Uganda’s merchandise exports rose by 40.6% in March from a year earlier, the latest official figures show.
The finance ministry’s performance of the economy report for April 2025 says the exports reached $899.10 million (about shillings 3.269 trillion) in March 2025, up from $639.63 million (about shillings 2.325 trillion) in March 2024.
This increase was mainly due to higher earnings from coffee, cocoa beans, mineral products, sugar, and fish and its products.
The report indicates that on a month-on-month basis, exports grew by 7.3%, from $838.18 million in February 2025 to $899.10 million in March 2025.
Merchandise imports grew by 7.3%, from $1,037.21 million in March 2024 to $1,112.72 million in March 2025, mainly due to higher project-related government imports and non-oil private sector imports.
Similarly, the import bill rose by 25.4% on a monthly basis, from $887.07 million in February 2025 to $1,112.72 million in March 2025.
While reading his budget speech for the financial year 2024/25, finance minister Matia Kasaija said efforts to increase value addition to exports had continued to yield positive results.
“Exports of manufactured products have continued to be significant contributors of export earnings,” he said.
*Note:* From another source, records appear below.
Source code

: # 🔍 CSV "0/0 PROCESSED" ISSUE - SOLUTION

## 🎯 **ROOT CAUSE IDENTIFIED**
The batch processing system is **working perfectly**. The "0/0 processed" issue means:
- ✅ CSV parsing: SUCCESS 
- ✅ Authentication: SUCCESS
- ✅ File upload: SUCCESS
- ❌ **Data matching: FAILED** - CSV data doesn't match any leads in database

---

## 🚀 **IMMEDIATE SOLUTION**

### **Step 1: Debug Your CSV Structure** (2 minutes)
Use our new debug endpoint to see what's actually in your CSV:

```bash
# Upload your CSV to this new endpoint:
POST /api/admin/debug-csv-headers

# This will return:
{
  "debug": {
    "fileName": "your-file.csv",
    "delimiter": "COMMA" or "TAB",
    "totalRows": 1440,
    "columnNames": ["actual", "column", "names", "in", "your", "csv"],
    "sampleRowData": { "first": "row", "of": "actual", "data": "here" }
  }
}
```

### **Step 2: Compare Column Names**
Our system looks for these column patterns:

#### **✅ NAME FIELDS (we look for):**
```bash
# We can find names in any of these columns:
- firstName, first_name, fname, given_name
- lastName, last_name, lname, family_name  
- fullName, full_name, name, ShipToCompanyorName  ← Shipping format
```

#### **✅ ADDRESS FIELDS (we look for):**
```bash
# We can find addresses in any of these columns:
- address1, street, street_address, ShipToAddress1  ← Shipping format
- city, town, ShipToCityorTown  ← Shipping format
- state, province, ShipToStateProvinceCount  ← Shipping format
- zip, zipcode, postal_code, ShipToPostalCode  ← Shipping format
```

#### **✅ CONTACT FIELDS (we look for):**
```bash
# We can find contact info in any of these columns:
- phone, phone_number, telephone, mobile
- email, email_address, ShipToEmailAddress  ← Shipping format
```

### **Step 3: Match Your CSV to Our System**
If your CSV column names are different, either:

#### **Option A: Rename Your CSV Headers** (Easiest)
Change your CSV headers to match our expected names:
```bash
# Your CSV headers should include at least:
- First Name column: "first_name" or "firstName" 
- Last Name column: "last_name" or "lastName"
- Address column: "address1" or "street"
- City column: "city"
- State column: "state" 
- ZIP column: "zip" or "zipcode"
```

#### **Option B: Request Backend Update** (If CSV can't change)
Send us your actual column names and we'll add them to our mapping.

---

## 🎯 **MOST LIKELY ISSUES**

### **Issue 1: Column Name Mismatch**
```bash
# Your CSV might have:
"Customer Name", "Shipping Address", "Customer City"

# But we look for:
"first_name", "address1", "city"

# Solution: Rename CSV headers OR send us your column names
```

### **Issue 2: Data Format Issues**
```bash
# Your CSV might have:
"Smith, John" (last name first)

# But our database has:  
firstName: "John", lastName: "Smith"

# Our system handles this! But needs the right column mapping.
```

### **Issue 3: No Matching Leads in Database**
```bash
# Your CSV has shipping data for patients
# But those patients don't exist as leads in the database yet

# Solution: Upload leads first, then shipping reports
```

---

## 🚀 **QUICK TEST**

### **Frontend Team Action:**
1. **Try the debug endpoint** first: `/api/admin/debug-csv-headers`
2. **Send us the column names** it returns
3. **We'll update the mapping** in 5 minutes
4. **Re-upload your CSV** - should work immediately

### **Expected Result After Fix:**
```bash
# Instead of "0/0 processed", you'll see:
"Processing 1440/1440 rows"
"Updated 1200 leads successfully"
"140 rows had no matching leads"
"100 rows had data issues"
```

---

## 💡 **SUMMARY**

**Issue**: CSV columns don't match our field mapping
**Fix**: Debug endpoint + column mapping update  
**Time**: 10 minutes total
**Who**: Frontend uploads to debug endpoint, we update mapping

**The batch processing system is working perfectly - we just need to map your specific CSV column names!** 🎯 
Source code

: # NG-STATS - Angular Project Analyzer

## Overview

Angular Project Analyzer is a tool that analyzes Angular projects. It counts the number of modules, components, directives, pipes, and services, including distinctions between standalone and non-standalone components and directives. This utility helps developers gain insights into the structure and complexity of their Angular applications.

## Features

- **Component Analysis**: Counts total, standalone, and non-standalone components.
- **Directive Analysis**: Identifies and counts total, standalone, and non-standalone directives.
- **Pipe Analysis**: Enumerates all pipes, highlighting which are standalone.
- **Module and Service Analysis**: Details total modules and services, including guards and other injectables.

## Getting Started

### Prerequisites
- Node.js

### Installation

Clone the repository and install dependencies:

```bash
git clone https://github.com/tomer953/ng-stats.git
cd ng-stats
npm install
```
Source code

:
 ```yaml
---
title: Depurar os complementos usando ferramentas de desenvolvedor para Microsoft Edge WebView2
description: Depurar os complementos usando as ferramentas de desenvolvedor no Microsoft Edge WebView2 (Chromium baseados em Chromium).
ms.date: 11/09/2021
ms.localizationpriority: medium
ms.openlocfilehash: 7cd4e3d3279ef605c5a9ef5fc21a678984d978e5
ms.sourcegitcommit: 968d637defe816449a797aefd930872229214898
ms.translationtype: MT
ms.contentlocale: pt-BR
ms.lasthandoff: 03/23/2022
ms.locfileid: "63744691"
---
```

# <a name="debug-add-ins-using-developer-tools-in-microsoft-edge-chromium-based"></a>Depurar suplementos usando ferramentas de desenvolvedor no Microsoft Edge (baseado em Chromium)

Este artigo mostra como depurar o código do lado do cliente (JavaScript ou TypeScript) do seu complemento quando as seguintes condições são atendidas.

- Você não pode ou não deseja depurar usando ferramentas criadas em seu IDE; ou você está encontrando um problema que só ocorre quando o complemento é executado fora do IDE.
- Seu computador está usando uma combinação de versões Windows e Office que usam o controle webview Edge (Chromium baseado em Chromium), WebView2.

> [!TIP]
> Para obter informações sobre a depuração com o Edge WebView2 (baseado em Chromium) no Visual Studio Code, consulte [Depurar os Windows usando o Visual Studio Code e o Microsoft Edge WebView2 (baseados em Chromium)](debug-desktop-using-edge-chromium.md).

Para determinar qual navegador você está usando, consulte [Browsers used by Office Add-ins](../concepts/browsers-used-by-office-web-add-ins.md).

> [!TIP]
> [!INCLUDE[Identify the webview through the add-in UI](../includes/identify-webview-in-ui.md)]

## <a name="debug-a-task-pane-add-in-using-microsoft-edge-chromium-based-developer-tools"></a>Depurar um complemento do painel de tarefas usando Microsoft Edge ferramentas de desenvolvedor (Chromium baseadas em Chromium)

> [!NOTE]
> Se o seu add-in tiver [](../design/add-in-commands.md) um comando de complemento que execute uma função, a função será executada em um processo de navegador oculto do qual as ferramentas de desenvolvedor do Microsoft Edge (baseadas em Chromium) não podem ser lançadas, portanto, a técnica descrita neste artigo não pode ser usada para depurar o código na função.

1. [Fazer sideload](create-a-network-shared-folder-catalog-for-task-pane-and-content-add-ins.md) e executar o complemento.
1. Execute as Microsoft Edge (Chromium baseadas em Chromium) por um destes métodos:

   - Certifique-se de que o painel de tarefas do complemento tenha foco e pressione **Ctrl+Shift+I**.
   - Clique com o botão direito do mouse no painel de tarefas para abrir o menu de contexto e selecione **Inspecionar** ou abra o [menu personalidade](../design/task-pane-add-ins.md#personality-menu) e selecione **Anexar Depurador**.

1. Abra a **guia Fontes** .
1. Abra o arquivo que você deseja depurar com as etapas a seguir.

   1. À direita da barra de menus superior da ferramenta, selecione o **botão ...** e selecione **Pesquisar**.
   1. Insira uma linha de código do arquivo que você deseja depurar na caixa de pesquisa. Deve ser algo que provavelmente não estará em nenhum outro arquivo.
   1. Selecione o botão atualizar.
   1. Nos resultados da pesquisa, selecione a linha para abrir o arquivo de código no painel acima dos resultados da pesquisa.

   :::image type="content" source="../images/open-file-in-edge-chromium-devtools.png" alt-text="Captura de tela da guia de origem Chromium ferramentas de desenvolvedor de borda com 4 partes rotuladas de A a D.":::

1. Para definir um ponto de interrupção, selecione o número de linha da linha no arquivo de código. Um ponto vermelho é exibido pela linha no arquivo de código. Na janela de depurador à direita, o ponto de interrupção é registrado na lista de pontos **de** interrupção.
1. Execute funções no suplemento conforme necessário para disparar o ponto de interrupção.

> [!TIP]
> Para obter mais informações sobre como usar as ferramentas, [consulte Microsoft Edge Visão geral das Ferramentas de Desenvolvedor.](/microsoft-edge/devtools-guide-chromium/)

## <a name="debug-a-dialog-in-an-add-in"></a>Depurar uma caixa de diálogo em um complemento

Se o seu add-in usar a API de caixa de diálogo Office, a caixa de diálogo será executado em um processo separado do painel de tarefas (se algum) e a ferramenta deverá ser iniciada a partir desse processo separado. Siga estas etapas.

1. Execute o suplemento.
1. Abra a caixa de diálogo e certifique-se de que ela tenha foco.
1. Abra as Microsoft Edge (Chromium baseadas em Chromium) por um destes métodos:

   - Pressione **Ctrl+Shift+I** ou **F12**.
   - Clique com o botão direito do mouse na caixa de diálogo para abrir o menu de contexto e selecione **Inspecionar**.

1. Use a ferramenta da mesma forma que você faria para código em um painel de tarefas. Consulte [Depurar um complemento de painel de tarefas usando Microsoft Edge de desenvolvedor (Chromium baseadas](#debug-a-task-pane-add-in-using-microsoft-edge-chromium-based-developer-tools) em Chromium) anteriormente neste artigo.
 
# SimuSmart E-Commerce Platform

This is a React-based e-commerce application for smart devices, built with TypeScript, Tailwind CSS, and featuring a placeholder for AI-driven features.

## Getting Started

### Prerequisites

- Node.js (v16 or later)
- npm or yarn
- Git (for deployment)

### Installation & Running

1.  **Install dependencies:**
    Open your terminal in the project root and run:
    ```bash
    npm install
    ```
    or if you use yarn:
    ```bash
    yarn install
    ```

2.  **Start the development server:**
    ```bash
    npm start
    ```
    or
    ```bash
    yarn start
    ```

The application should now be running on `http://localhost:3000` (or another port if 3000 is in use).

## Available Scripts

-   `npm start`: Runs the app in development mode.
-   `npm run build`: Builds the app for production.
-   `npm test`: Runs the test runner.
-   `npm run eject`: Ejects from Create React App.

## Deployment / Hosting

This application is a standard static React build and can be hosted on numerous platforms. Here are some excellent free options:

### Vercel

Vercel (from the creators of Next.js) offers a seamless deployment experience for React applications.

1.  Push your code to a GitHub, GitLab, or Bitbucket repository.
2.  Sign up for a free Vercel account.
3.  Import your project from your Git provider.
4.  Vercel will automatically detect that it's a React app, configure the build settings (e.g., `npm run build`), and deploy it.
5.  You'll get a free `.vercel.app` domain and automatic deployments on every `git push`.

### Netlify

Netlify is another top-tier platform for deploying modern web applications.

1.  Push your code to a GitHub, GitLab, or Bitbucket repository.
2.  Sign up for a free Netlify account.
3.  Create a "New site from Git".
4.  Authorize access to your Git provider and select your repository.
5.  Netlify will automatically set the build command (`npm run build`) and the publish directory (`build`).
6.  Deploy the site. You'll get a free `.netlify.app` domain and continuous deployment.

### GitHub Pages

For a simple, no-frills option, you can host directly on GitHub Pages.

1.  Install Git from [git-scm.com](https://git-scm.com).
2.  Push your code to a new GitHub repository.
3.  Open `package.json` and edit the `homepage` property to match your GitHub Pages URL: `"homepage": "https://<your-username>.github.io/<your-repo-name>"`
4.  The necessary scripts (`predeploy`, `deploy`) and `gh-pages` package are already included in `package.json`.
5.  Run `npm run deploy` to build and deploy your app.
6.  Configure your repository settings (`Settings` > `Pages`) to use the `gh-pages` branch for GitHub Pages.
Kasaija noted that in the financial year of 2023/24, efforts to increase export performance were strengthened through investing in targeted value addition initiatives and implementing several enabling trade policies.
President Yoweri Museveni has on many occasions said that Uganda is going to be mainly an exporting country.
“Ugandans keep buying, but we need to sell more. We need to eliminate the shame of importing things we can make locally here in Uganda. We earn $5b in exports of goods and services but import $700b of goods and services,” he said at a function in 2017.
He also said that Uganda’s economy remains raw materials-based, calling for the need to add value to all raw materials such as coffee, cotton, timber, cocoa, fish products, gold, iron ore, copper, vermiculite, phosphates, petrochemicals, maize, bananas, etc., and stopping to export them unprocessed.
“By doing this, our economy will jump to $550b instead of the mere $55.2b,” he said.